Comment by pants2

11 hours ago

This really highlights the impracticality of local models:

My $3k Macbook can run `GPT-OSS 20B` at ~16 tok/s according to this guide.

Or I can run `GPT-OSS 120B` (a 6X larger model) at 360 tok/s (30X faster) on Groq at $0.60/Mtok output tokens.

To generate $3k worth of output tokens on my local Mac at that pricing it would have to run 10 years continuously without stopping.

There's virtually no economic break-even to running local models, and no advantage in intelligence or speed. The only thing you really get is privacy and offline access.

5 comments

pants2

danny_codes 11 hours ago

A million tokens is like 5 minutes of inference for heavy coding use.

girvo 10 hours ago
At work I regularly hit my 7.5mil tokens per hour limit one of our tools has, and have to switch model of tool, and I’m not even really a remotely heavy user.

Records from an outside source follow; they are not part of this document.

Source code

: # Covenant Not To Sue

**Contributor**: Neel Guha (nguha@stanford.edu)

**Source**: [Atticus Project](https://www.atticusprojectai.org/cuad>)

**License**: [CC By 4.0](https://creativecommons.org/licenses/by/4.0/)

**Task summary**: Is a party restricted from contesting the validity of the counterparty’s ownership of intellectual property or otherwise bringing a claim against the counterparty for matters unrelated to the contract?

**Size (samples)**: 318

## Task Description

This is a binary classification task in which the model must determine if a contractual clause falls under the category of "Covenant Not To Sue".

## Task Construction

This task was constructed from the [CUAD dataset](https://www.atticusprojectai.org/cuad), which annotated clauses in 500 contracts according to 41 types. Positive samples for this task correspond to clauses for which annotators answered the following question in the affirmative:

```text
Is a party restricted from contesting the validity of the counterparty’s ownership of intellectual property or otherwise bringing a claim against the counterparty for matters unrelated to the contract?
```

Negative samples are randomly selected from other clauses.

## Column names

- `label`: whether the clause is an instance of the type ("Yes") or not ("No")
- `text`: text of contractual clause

I think people don’t realise how many tokens get burned with CoT and tool calls these days
At 7.5mil per hour hard limit, 84 days to hit the grandparents $3k
That said local models really are slow still, or fast enough and not that great
- reverius42 5 hours ago
  
  They already stated they can only generate 57,600 tokens per hour locally (expressed as 16 tokens per second). So that's the limiting factor here.

xandrius 10 hours ago

You're saying it as if privacy was worthless? Also not many people would consider the price of buying a macbook and put it strictly towards running a local model.

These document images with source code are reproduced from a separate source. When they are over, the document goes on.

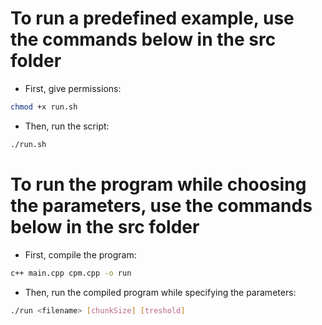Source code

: # To run a predefined example, use the commands below in the src folder

- First, give permissions:
```bash
chmod +x run.sh
``` 

- Then, run the script:
```bash
./run.sh
```

# To run the program while choosing the parameters, use the commands below in the src folder

- First, compile the program:
```bash
c++ main.cpp cpm.cpp -o run
```

- Then, run the compiled program while specifying the parameters:
```bash
./run <filename> [chunkSize] [treshold]
```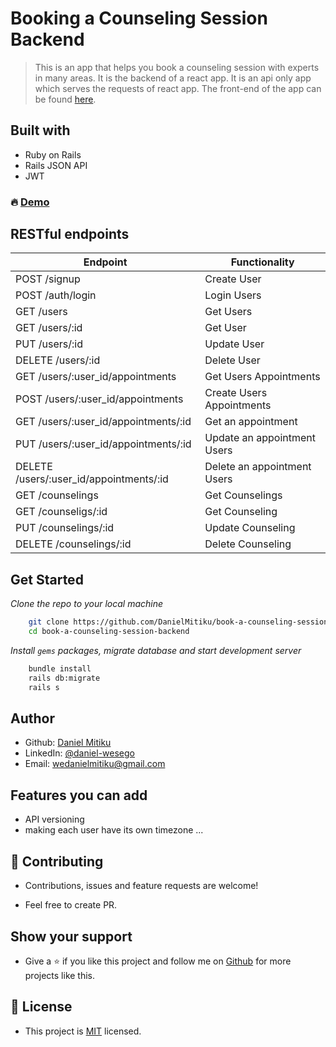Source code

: # Booking a Counseling Session Backend
> This is an app that helps you book a counseling session with experts in many areas. It is the backend of a react app. It is an api only app which serves the requests of react app. The front-end of the app can be found [here](https://github.com/DanielMitiku/book-a-counseling-session-frontend.git). 

## Built with
- Ruby on Rails
- Rails JSON API 
- JWT 

### 🔥  [Demo]()

## RESTful endpoints

  |                   Endpoint                   |           Functionality         | 
  | -------------------------------------------- | ------------------------------- |
  | POST /signup                                 |   Create User                   |
  | POST /auth/login                             |   Login Users                   |
  | GET /users                                   |   Get Users                     |
  | GET /users/:id                               |   Get User                      |
  | PUT /users/:id                               |   Update User                   | 
  | DELETE /users/:id                            |   Delete User                   |
  | GET /users/:user_id/appointments             |   Get Users Appointments        |
  | POST /users/:user_id/appointments            |   Create Users Appointments     |
  | GET /users/:user_id/appointments/:id         |   Get an appointment            |
  | PUT /users/:user_id/appointments/:id         |   Update an appointment Users   |
  | DELETE /users/:user_id/appointments/:id      |   Delete an appointment Users   |
  | GET /counselings                             |   Get Counselings               |
  | GET /counseligs/:id                          |   Get Counseling                |
  | PUT /counselings/:id                         |   Update Counseling             |
  | DELETE /counselings/:id                      |   Delete Counseling             |  


## Get Started 

*Clone the repo to your local machine*
```bash
    git clone https://github.com/DanielMitiku/book-a-counseling-session-backend.git
    cd book-a-counseling-session-backend
```

*Install `gems` packages, migrate database and start development server*

```bash
    bundle install
    rails db:migrate
    rails s
```

## Author

- Github: [Daniel Mitiku](https://github.com/DanielMitiku)
- LinkedIn: [@daniel-wesego](https://www.linkedin.com/in/daniel-wesego/)
- Email: wedanielmitiku@gmail.com

## Features you can add

- API versioning
- making each user have its own timezone ...

## 🤝 Contributing

- Contributions, issues and feature requests are welcome!

- Feel free to create PR.

## Show your support

- Give a ⭐️ if you like this project and follow me on [Github](https://github.com/DanielMitiku) for more projects like this.

## 📝 License

- This project is [MIT](lic.url) licensed.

Instead if you wanted to get a macbook anyway, you get to run local models for free on top. Very different story.

pants2 10 hours ago

The privacy angle is not that interesting to me.
- You can find inference providers with whatever privacy terms you're looking for
- If you're using LLMs with real data (let's say handling GMail) then Google has your data anyway so might as well use Gemini API
- Even if you're a hardcore roll-your-own-mail-server type, you probably still use a hosted search engine and have gotten comfortable with their privacy terms
Also on cost the point is you can use an API that's many times smarter and faster for a rounding error in cost compared to your Mac. So why bother with local except for the cool factor?